It's Not Too Late to Save Israel From Itself

The moderate left and right must work together, seek peace and stop bashing Benjamin Netanyahu, however paltry his emotional intelligence.

AFP

To: The Council to Save Enlightened Zionism

From: The Strategic Adviser

Honorable members,

At your request I have investigated the political situation of that strange country called Israel. As you know, this tiny country has been ruled for a long time by a man with high mental intelligence and low emotional intelligence, Benjamin Netanyahu.

Under his rule over the past decade, this country has been swept to the right and has lost eye contact with reality and heart contact with decency. According to common wisdom, the Jewish democratic state has no chance because mighty demographic forces are changing its face and turning it into a dark, religious and nationalist entity.

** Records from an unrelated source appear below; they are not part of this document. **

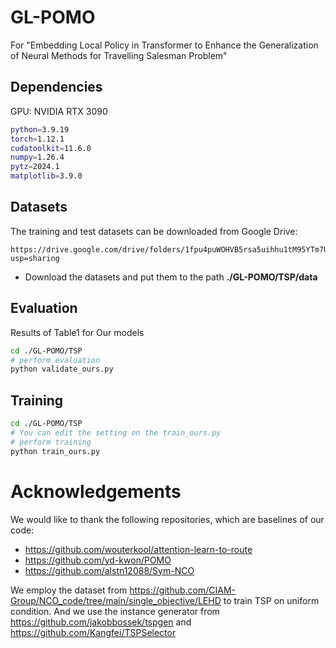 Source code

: # GL-POMO
For "Embedding Local Policy in Transformer to Enhance the Generalization of Neural Methods for Travelling Salesman Problem"
<!-- 
For "Local Topological Information is Crucial to Enhance the Generalization of Neural Methods for Travelling Salesman Problem"
--> 
## Dependencies
GPU: NVIDIA RTX 3090
```bash
python=3.9.19
torch=1.12.1
cudatoolkit=11.6.0
numpy=1.26.4
pytz=2024.1
matplotlib=3.9.0
```

## Datasets
The training and test datasets can be downloaded from Google Drive:
```
https://drive.google.com/drive/folders/1fpu4puWOHVB5rsa5uihhu1tM95YTm7U3?usp=sharing
```
- Download the datasets and put them to the path **./GL-POMO/TSP/data**
## Evaluation 
Results of Table1 for Our models 

```bash
cd ./GL-POMO/TSP
# perform evaluation
python validate_ours.py
```

## Training
```bash
cd ./GL-POMO/TSP
# You can edit the setting on the train_ours.py 
# perform training
python train_ours.py
```

# Acknowledgements
We would like to thank the following repositories, which are baselines of our code:
- https://github.com/wouterkool/attention-learn-to-route
- https://github.com/yd-kwon/POMO
- https://github.com/alstn12088/Sym-NCO

We employ the dataset from https://github.com/CIAM-Group/NCO_code/tree/main/single_objective/LEHD to train TSP on uniform condition.
And we use the instance generator from https://github.com/jakobbossek/tspgen and https://github.com/Kangfei/TSPSelector
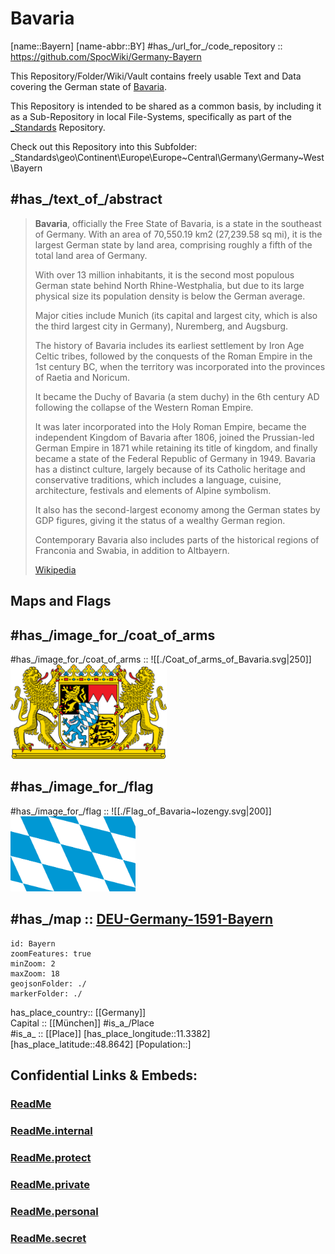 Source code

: ﻿---
has_id_wikidata: Q980
location: [48.8642,11.3382] 
type: State
ISO3166-2: DE-BY
SpocWebEntityId: 36016

license: CC BY-SA 4.0
source: https://datahub.io/core/country-codes
isDeleted: false
isReadOnly: false
draft: false
confidential: public
tags:
- geo/State

language used:
  - "[[_Standards/db/East Franconian German]]"
  - "[[_Standards/db/Swabian]]"
  - "[[_Standards/db/Main-Franconian]]"
  - "[[_Standards/db/Bavarian]]"
  - "[[_Standards/db/German]]"
twinned administrative body:
  - "[[_Standards/db/Western Cape]]"
  - "[[_Standards/db/Gauteng]]"
  - "[[_Standards/db/Karnataka]]"
  - "[[_Standards/db/Georgia]]"
  - "[[_Standards/db/Guangdong]]"
  - "[[_Standards/db/São Paulo]]"
  - "[[_Standards/db/Quebec]]"
  - "[[_Standards/db/Shandong]]"
public holiday:
  - "[[_Standards/db/Epiphany]]"
  - "[[_Standards/db/Feast of Corpus Christi]]"
  - "[[_Standards/db/Reformation Day]]"
  - "[[_Standards/db/Assumption of Mary]]"
  - "[[_Standards/db/Easter Monday]]"
  - "[[_Standards/db/Whit Monday]]"
  - "[[_Standards/db/Second Day of Christmas]]"
  - "[[_Standards/db/All Saints' Day]]"
  - "[[_Standards/db/Christmas]]"
  - "[[_Standards/db/New Year]]"
  - "[[_Standards/db/Good Friday]]"
  - "[[_Standards/db/International Workers' Day]]"
  - "[[_Standards/db/Feast of the Ascension]]"
follows: "[[_Standards/db/Kingdom of Bavaria]]"
named after: "[[_Standards/db/Bajuwari]]"
lowest point: "[[_Standards/db/Kahl am Main]]"
shares border with:
  - "[[_Standards/db/South Bohemian Region]]"
  - "[[_Standards/db/Karlovy Vary Region]]"
  - "[[_Standards/db/Baden-Württemberg]]"
  - "[[_Standards/db/Hesse]]"
  - "[[_Standards/db/Saxony]]"
  - "[[_Standards/db/Thuringia]]"
  - "[[_Standards/db/canton St. Gallen]]"
  - "[[_Standards/db/Vorarlberg]]"
  - "[[_Standards/db/Upper Austria]]"
  - "[[_Standards/db/Tyrol]]"
  - "[[_Standards/db/Salzburg]]"
  - "[[_Standards/db/Plzeň Region]]"
anthem: "[[_Standards/db/Bayernhymne]]"
history of topic: "[[_Standards/db/history of Bavaria]]"
official language:
  - "[[_Standards/db/Standard High German]]"
  - "[[_Standards/db/Bavarian]]"
described by source:
  - "[[_Standards/db/Brockhaus and Efron Encyclopedic Dictionary]]"
  - "[[_Standards/db/Encyclopædia Britannica 11th edition]]"
  - "[[_Standards/db/The Nuttall Encyclopædia]]"
  - "[[_Standards/db/Sytin Military Encyclopedia]]"
  - "[[_Standards/db/Jewish Encyclopedia of Brockhaus and Efron]]"
  - "[[_Standards/db/Granat Encyclopedic Dictionary]]"
  - "[[_Standards/db/Small Brockhaus and Efron Encyclopedic Dictionary]]"
  - "[[_Standards/db/Orthodox Theological Encyclopedia]]"
  - "[[_Standards/db/Vlastenský slovník historický]]"
legislative body: "[[_Standards/db/Landtag of Bavaria]]"
coat of arms: "[[_Standards/db/coat of arms of Bavaria]]"
flag: "[[_Standards/db/flag of Bavaria]]"
executive body: "[[_Standards/db/Government of Bavaria]]"
highest judicial authority: "[[_Standards/db/Bavarian Constitutional Court]]"
archives at: "[[_Standards/db/Bavarian Hauptstaatsarchiv]]"
instance of: "[[_Standards/db/federated state of Germany]]"
basic form of government: "[[_Standards/db/parliamentary republic]]"
topic's main Wikimedia portal: "[[_Standards/db/Portal:Bavaria]]"
office held by head of government: "[[_Standards/db/Minister-President of Bavaria]]"
coordinates of southernmost point: Point(10.17833 47.2701)
top-level Internet domain: "[[_Standards/db/.bayern]]"
"Image Archive, Herder Institute": Q980
open data portal: "[[_Standards/db/open bydata]]"
economy of topic: "[[_Standards/db/economy of Bavaria]]"
different from: "[[_Standards/db/Q108285653]]"
award received: "[[_Standards/db/BigBrotherAwards]]"
U.S. National Archives Identifier: "10044973"
geoshape: http://commons.wikimedia.org/data/main/Data:Bayern.map
page banner: http://commons.wikimedia.org/wiki/Special:FilePath/Bavaria%20banner%20Neuschwanstein%20Castle.jpg
location map: http://commons.wikimedia.org/wiki/Special:FilePath/Bavaria%20location%20map.svg
relief location map: http://commons.wikimedia.org/wiki/Special:FilePath/Bavaria%20relief%20location%20map.jpg
pronunciation audio:
  - http://commons.wikimedia.org/wiki/Special:FilePath/De-Bayern.ogg
  - http://commons.wikimedia.org/wiki/Special:FilePath/Rm-sursilv-Baviera.flac
  - http://commons.wikimedia.org/wiki/Special:FilePath/Hu-Bajororsz%C3%A1g.ogg
  - http://commons.wikimedia.org/wiki/Special:FilePath/LL-Q150%20%28fra%29-Fabricio%20Cardenas%20%28BiblioCanet66%29-Bavi%C3%A8re.wav
locator map image: http://commons.wikimedia.org/wiki/Special:FilePath/Locator%20map%20Bavaria%20in%20Germany.svg
detail map: http://commons.wikimedia.org/wiki/Special:FilePath/Topografische%20Karte%20Bayern.tif
official website: https://www.bayern.de/
IPA transcription: ˈbaɪ̯ɐn
Swedish Anbytarforum: "6076.0"
Provenio UUID: 87968234-ee61-4d94-abe4-9e70ff9da6ae
BHCL UUID:
  - b8111df2-3516-4d30-8087-1895837e1b9a
  - 53e90ed0-ce88-499f-8668-7823f6299b54
ISO 3166-2 code: DE-BY
HASC: DE.BY
NUTS code: DE2
FIPS 10-4 (countries and regions): GM02
short name:
  - Boarn
  - Beieren
  - Beieren
  - Bayern
  - Baviera
  - Bavaria
  - Bavière
official name:
  - Freistoot Boarn
  - Free State of Bavaria
  - Stato Libero di Baviera
  - Freistaat Bayern
  - État libre de Bavière
demonym:
  - Bayerin
  - Bayerinnen
  - баварец
  - баварка
  - bavarese
  - Bayern
  - баварцы
  - Bayer
  - bajor
coordinates of easternmost point: Point(13.83741 48.70057)
Instagram username: bayern.de
Threads username: bayern.de
image: http://commons.wikimedia.org/wiki/Special:FilePath/ISS058-E-13128%20-%20View%20of%20Germany.jpg
ISNI: "0000000123218078"
privacy policy URL: https://www.bayern.de/datenschutz/
impressum URL: https://www.bayern.de/impressum/
terms of service URL: https://www.bayern.de/impressum/
contact page URL: https://www.bayern.de/buergerservice/kontakt/
email address: mailto:direkt@bayern.de
phone number: +49-89-21650
web feed URL:
  - https://www.bayern.de/rss/pm.php
  - https://www.bayern.de/rss/newsletter.php
  - https://www.bayern.de/rss/pm_alle.php
coordinates of westernmost point: Point(8.97627 50.05033)
patron saint: "[[_Standards/db/Virgin Mary]]"
capital: "[[_Standards/db/Munich]]"
highest point: "[[_Standards/db/Zugspitze]]"
contains the administrative territorial entity:
  - "[[_Standards/db/Lower Franconia]]"
  - "[[_Standards/db/Middle Franconia]]"
  - "[[_Standards/db/Upper Franconia]]"
  - "[[_Standards/db/Upper Palatinate]]"
  - "[[_Standards/db/Lower Bavaria]]"
  - "[[_Standards/db/Swabia]]"
  - "[[_Standards/db/Upper Bavaria]]"
located in time zone: "[[_Standards/db/Central European Time]]"
continent: "[[_Standards/db/Europe]]"
located in the administrative territorial entity: "[[_Standards/db/Germany]]"
country: "[[_Standards/db/Germany]]"
water as percent of area: 2
unemployment rate: 3
compulsory education (minimum age): 6
compulsory education (maximum age): 18
social media followers: 24100
part of: "[[_Standards/db/Southern Germany]]"
elevation above sea level: 503
head of government: "[[_Standards/db/Markus Söder]]"
German regional key: "09"
OmegaWiki Defined Meaning: "7138"
area: 70551
coat of arms image: http://commons.wikimedia.org/wiki/Special:FilePath/Coat%20of%20arms%20of%20Bavaria.svg
Dewey Decimal Classification: 2--433
Facebook username: bayern
population: 13124737
small logo or icon: http://commons.wikimedia.org/wiki/Special:FilePath/Flag%20of%20Bavaria%20%28lozengy%29.svg
flag image:
  - http://commons.wikimedia.org/wiki/Special:FilePath/Flag%20of%20Bavaria%20%28lozengy%29.svg
  - http://commons.wikimedia.org/wiki/Special:FilePath/Flag%20of%20Bavaria%20%28striped%29.svg
budget: 71424666800
native label: Freistaat Bayern
inception: 1919-01-12
coordinate location: Point(11.385555555 49.078611111)
coordinates of northernmost point: Point(10.19564 50.55515)
Commons category: Bavaria
Commons gallery: Bayern
YouTube handle: Bayern

cssclasses: state
publish: true
linkTitle: 
keywords: 
layout: 
publishDate: 
expiryDate: 
---

# Bavaria 

[name::Bayern] 
[name-abbr::BY] 
#has_/url_for_/code_repository :: https://github.com/SpocWiki/Germany-Bayern 

This Repository/Folder/Wiki/Vault contains freely usable Text and Data 
covering the German state of [Bavaria](https://en.wikipedia.org/wiki/Bavaria).   

This Repository is intended to be shared as a common basis, 
by including it as a Sub-Repository in local File-Systems, 
specifically as part of the [\_Standards](https://github.com/SpocWiki/_Standards) Repository. 

Check out this Repository into this Subfolder: 
\_Standards\geo\Continent\Europe\Europe~Central\Germany\Germany~West\Bayern 

## #has_/text_of_/abstract  

> **Bavaria**, officially the Free State of Bavaria, is a state in the southeast of Germany. 
> With an area of 70,550.19 km2 (27,239.58 sq mi), it is the largest German state by land area, 
> comprising roughly a fifth of the total land area of Germany. 
>
> With over 13 million inhabitants, it is the second most populous German state 
> behind North Rhine-Westphalia, but due to its large physical size 
> its population density is below the German average. 
> 
> Major cities include Munich (its capital and largest city, 
> which is also the third largest city in Germany), Nuremberg, and Augsburg.
>
> The history of Bavaria includes its earliest settlement by Iron Age Celtic tribes, 
> followed by the conquests of the Roman Empire in the 1st century BC, 
> when the territory was incorporated into the provinces of Raetia and Noricum. 
> 
> It became the Duchy of Bavaria (a stem duchy) in the 6th century AD 
> following the collapse of the Western Roman Empire. 
> 
> It was later incorporated into the Holy Roman Empire, 
> became the independent Kingdom of Bavaria after 1806, 
> joined the Prussian-led German Empire in 1871 while retaining its title of kingdom, 
> and finally became a state of the Federal Republic of Germany in 1949. 
> Bavaria has a distinct culture, largely because of its Catholic heritage and conservative traditions, 
> which includes a language, cuisine, architecture, festivals and elements of Alpine symbolism. 
> 
> It also has the second-largest economy among the German states by GDP figures, 
> giving it the status of a wealthy German region. 
> 
> Contemporary Bavaria also includes parts of the historical regions of Franconia and Swabia, 
> in addition to Altbayern.
>
> [Wikipedia](https://en.wikipedia.org/wiki/Bavaria)

## Maps and Flags 

## #has_/image_for_/coat_of_arms 

#has_/image_for_/coat_of_arms :: ![[./Coat_of_arms_of_Bavaria.svg|250]]<img src="./Coat_of_arms_of_Bavaria.svg" width=250/> 

## #has_/image_for_/flag

#has_/image_for_/flag :: ![[./Flag_of_Bavaria~lozengy.svg|200]] <img src="./Flag_of_Bavaria~lozengy.svg" width=200/> 

## #has_/map :: [DEU-Germany-1591-Bayern](./DEU-Germany-1591-Bayern.geojson) 

```leaflet
id: Bayern
zoomFeatures: true 
minZoom: 2 
maxZoom: 18
geojsonFolder: ./
markerFolder: ./
```
 

has_place_country:: [[Germany]]  
Capital ::  [[München]] 
#is_a_/Place  
#is_a_ :: [[Place]] 
[has_place_longitude::11.3382] 
[has_place_latitude::48.8642] 
[Population::] 



## Confidential Links & Embeds: 

### [ReadMe](/_public/Earth/Continent/Europe/Europe~Central/Germany/Germany~West/Bayern/ReadMe.md) 

### [ReadMe.internal](/_internal/Earth/Continent/Europe/Europe~Central/Germany/Germany~West/Bayern/ReadMe.internal.md) 

### [ReadMe.protect](/_protect/Earth/Continent/Europe/Europe~Central/Germany/Germany~West/Bayern/ReadMe.protect.md) 

### [ReadMe.private](/_private/Earth/Continent/Europe/Europe~Central/Germany/Germany~West/Bayern/ReadMe.private.md) 

### [ReadMe.personal](/_personal/Earth/Continent/Europe/Europe~Central/Germany/Germany~West/Bayern/ReadMe.personal.md) 

### [ReadMe.secret](/_secret/Earth/Continent/Europe/Europe~Central/Germany/Germany~West/Bayern/ReadMe.secret.md) 
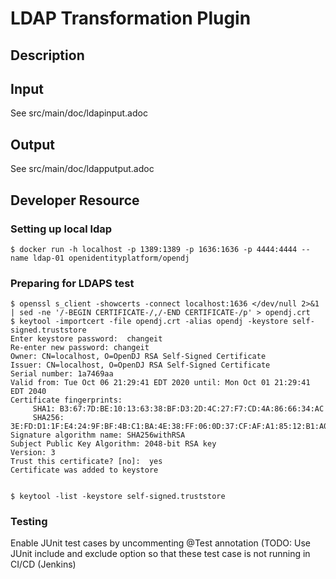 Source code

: # LDAP Transformation Plugin

## Description


## Input

See src/main/doc/ldapinput.adoc

## Output

See src/main/doc/ldapputput.adoc


## Developer Resource

### Setting up local ldap

```console
$ docker run -h localhost -p 1389:1389 -p 1636:1636 -p 4444:4444 --name ldap-01 openidentityplatform/opendj
```

### Preparing for LDAPS test

```
$ openssl s_client -showcerts -connect localhost:1636 </dev/null 2>&1 | sed -ne '/-BEGIN CERTIFICATE-/,/-END CERTIFICATE-/p' > opendj.crt
$ keytool -importcert -file opendj.crt -alias opendj -keystore self-signed.truststore
Enter keystore password:  changeit
Re-enter new password: changeit
Owner: CN=localhost, O=OpenDJ RSA Self-Signed Certificate
Issuer: CN=localhost, O=OpenDJ RSA Self-Signed Certificate
Serial number: 1a7469aa
Valid from: Tue Oct 06 21:29:41 EDT 2020 until: Mon Oct 01 21:29:41 EDT 2040
Certificate fingerprints:
	 SHA1: B3:67:7D:BE:10:13:63:38:BF:D3:2D:4C:27:F7:CD:4A:86:66:34:AC
	 SHA256: 3E:FD:D1:1F:E4:24:9F:BF:4B:C1:BA:4E:38:FF:06:0D:37:CF:AF:A1:85:12:B1:A0:28:C1:62:8F:C6:10:EC:DC
Signature algorithm name: SHA256withRSA
Subject Public Key Algorithm: 2048-bit RSA key
Version: 3
Trust this certificate? [no]:  yes
Certificate was added to keystore


$ keytool -list -keystore self-signed.truststore
```


### Testing

Enable JUnit test cases by uncommenting @Test annotation (TODO: Use JUnit include and exclude option so that these test case is not running in CI/CD (Jenkins)


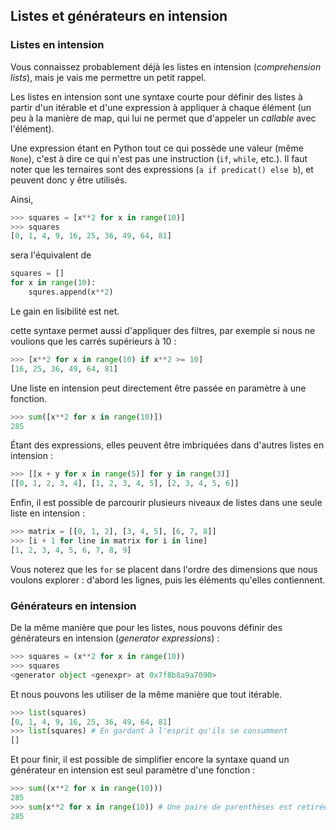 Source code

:## Listes et générateurs en intension

### Listes en intension

Vous connaissez probablement déjà les listes en intension (*comprehension lists*), mais je vais me permettre un petit rappel.

Les listes en intension sont une syntaxe courte pour définir des listes à partir d'un itérable et d'une expression à appliquer à chaque élément (un peu à la manière de map, qui lui ne permet que d'appeler un *callable* avec l'élément).

Une expression étant en Python tout ce qui possède une valeur (même `None`), c'est à dire ce qui n'est pas une instruction (`if`, `while`, etc.).
Il faut noter que les ternaires sont des expressions (`a if predicat() else b`), et peuvent donc y être utilisés.

Ainsi,

```python
>>> squares = [x**2 for x in range(10)]
>>> squares
[0, 1, 4, 9, 16, 25, 36, 49, 64, 81]
```

sera l'équivalent de

```python
squares = []
for x in range(10):
    squres.append(x**2)
```

Le gain en lisibilité est net.

cette syntaxe permet aussi d'appliquer des filtres, par exemple si nous ne voulions que les carrés supérieurs à 10 :

```python
>>> [x**2 for x in range(10) if x**2 >= 10]
[16, 25, 36, 49, 64, 81]
```

Une liste en intension peut directement être passée en paramètre à une fonction.

```python
>>> sum([x**2 for x in range(10)])
285
```

Étant des expressions, elles peuvent être imbriquées dans d'autres listes en intension :

```python
>>> [[x + y for x in range(5)] for y in range(3)]
[[0, 1, 2, 3, 4], [1, 2, 3, 4, 5], [2, 3, 4, 5, 6]]
```

Enfin, il est possible de parcourir plusieurs niveaux de listes dans une seule liste en intension :

```python
>>> matrix = [[0, 1, 2], [3, 4, 5], [6, 7, 8]]
>>> [i + 1 for line in matrix for i in line]
[1, 2, 3, 4, 5, 6, 7, 8, 9]
```

Vous noterez que les `for` se placent dans l'ordre des dimensions que nous voulons explorer : d'abord les lignes, puis les éléments qu'elles contiennent.

### Générateurs en intension

De la même manière que pour les listes, nous pouvons définir des générateurs en intension (*generator expressions*) :

```python
>>> squares = (x**2 for x in range(10))
>>> squares
<generator object <genexpr> at 0x7f8b8a9a7090>
```

Et nous pouvons les utiliser de la même manière que tout itérable.

```python
>>> list(squares)
[0, 1, 4, 9, 16, 25, 36, 49, 64, 81]
>>> list(squares) # En gardant à l'esprit qu'ils se consumment
[]
```

Et pour finir, il est possible de simplifier encore la syntaxe quand un générateur en intension est seul paramètre d'une fonction :

```python
>>> sum((x**2 for x in range(10)))
285
>>> sum(x**2 for x in range(10)) # Une paire de parenthèses est retirée
285
```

But since the members of the council refuse to forgo the chance to save Israel from itself, I have taken a comprehensive survey of this country’s internal and external environment. Here are my findings.

1) Peace is dead. While in the 2001 election campaign even the general who headed the right promised peace, in 2015 the left-wing parties didn’t really talk about peace. The resounding failures of the previous peace moves, the trauma of the second intifada after Camp David, the trauma of Hamas rockets after the Gaza disengagement and the chaos in the Middle East had rendered peace politically dead.

Israeli Prime Minister Benjamin Netanyahu attends a special cabinet meeting to mark Jerusalem Day in Ein Lavan, on the outskirts of Jerusalem, Thursday, June 2, 2016.
Abir Sultan, AP

There’s no way to generate political change in Israel with a strategy based on a dove holding an olive branch. Mahmoud Abbas, Saeb Erekat and their friends have become the Israeli right’s main assets.

2) The center is alive and kicking. Unlike the impression created by the news from Jerusalem, Israel has not become fascist. It's not true that most Israelis have extreme-to-racist views. Many Israelis are willing to embrace a policy to divide the land, extract the country from diplomatic isolation and be part of the free, enlightened world.

The onslaught on the left may indeed be horrifying, but there is also an aversion to nationalist and religious extremism. A proper leadership and the right vision could return most Israelis to the center and generate an upheaval.

3) Netanyahu is still very strong, but he’s getting worn out. Two decades after entering the Prime Minister’s Office, he is no longer exciting and galvanizing but tedious and tiring. Israelis love novelty; they’re not comfortable with a political brand that was shiny 25 years ago.

But mistakes by Netanyahu’s rivals are keeping him in power. The groundless notion of “everything’s bad here” is turning him into something that seems positive. The errant approach of “anything but Bibi” is making people feel sorry for him. The left’s blindness, the center’s pallor and the divisiveness, pettiness and sourness portray Netanyahu as someone of stature.

Honorable council members, the conclusion is clear: There is a chance. Israel can be pulled from the brink and marched to a horizon of hope. But to do so it must be understood that the change won’t take place at the police’s fraud squad or in the State Comptroller’s Office. It will take place at the polls.

And to do so Israel’s next general election must feature three forces. The center-left must strive for social justice, the center must strive for unity, progress and the good life, and the center-right must strive for a return to Zeev Jabotinsky’s spirit and Menachem Begin’s Likud.

And there must be communication among the three forces. They must be committed to changing the government, saving democracy and advancing a cautious, moderate peace move. With ingenious and vigorous work together, it is still possible to save Israel.